Surface modification of aqueous miscible organic layered double hydroxides (AMO-LDHs)

Abstract

Silane modification of layered double hydroxides (LDHs) plays an important role in controlling the surface hydrophobicity and improving the compatibility of LDHs dispersed in non-polar materials. However, the surface modification of conventional LDHs in hydrous conditions typically results in aggregated particle morphologies, low surface areas and accessible pore volumes. In this study, well dispersed and high surface area silane grafted AMO-Zn₂MgAl-CO₃ LDH were prepared using the silane coupling agents (triethoxyvinylsilane (TEVS), triethoxyoctylsilane (TEOS) and (3-glycidyloxypropyl)trimethoxysilane (TMGPS)) in anhydrous acetone.
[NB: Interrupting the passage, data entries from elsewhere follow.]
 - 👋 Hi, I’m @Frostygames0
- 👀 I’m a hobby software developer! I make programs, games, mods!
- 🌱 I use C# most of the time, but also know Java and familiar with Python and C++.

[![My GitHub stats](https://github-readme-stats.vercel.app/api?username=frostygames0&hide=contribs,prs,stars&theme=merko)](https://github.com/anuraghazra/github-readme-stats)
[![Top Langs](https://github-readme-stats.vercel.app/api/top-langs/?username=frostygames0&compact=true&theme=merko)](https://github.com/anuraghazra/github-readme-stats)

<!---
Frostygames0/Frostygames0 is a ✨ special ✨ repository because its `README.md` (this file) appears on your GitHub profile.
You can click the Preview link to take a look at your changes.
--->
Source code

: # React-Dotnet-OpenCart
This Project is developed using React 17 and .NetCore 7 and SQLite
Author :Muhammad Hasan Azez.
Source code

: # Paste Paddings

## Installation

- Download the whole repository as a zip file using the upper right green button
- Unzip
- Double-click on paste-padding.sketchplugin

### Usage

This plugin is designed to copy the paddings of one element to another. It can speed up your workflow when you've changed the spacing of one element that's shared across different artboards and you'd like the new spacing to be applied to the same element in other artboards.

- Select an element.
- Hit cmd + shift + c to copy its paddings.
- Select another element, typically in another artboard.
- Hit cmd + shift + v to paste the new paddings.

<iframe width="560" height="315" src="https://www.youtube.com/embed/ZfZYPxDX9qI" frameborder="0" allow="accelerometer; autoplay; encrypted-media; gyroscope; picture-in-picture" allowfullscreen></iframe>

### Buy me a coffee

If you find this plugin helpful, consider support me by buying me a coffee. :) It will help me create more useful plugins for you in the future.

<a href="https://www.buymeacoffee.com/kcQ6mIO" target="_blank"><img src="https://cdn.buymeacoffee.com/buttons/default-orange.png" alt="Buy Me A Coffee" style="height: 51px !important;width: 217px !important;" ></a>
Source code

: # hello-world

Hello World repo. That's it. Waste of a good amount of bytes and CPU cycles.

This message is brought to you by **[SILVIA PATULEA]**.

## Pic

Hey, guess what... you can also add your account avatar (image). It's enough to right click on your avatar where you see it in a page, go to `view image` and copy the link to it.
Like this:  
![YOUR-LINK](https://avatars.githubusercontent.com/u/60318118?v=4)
Solution ¹H NMR spectroscopy was initially used to study the rate and extent of silane reactivity with AMO-Zn₂MgAl-CO₃ LDH. Powder XRD, TEM, N₂ BET specific surface area and total pore volume measurements showed that the structure and morphology of silane-treated AMO-Zn₂MgAl-CO₃ LDHs remained largely unchanged. Solid state ¹³C CP-MAS, ²⁷Al DP-MAS and ²⁹Si CP-MAS NMR spectroscopy indicates that the silanes have been successfully grafted onto the surface of the LDH. In addition to maintaining their structure, morphology, high surface area and total pore volume, these surface-functionalised LDHs are now more hydrophobic, displaying a saturation water vapour uptake (<4 wt%) that is ca. 60% lower than the untreated AMO-LDH.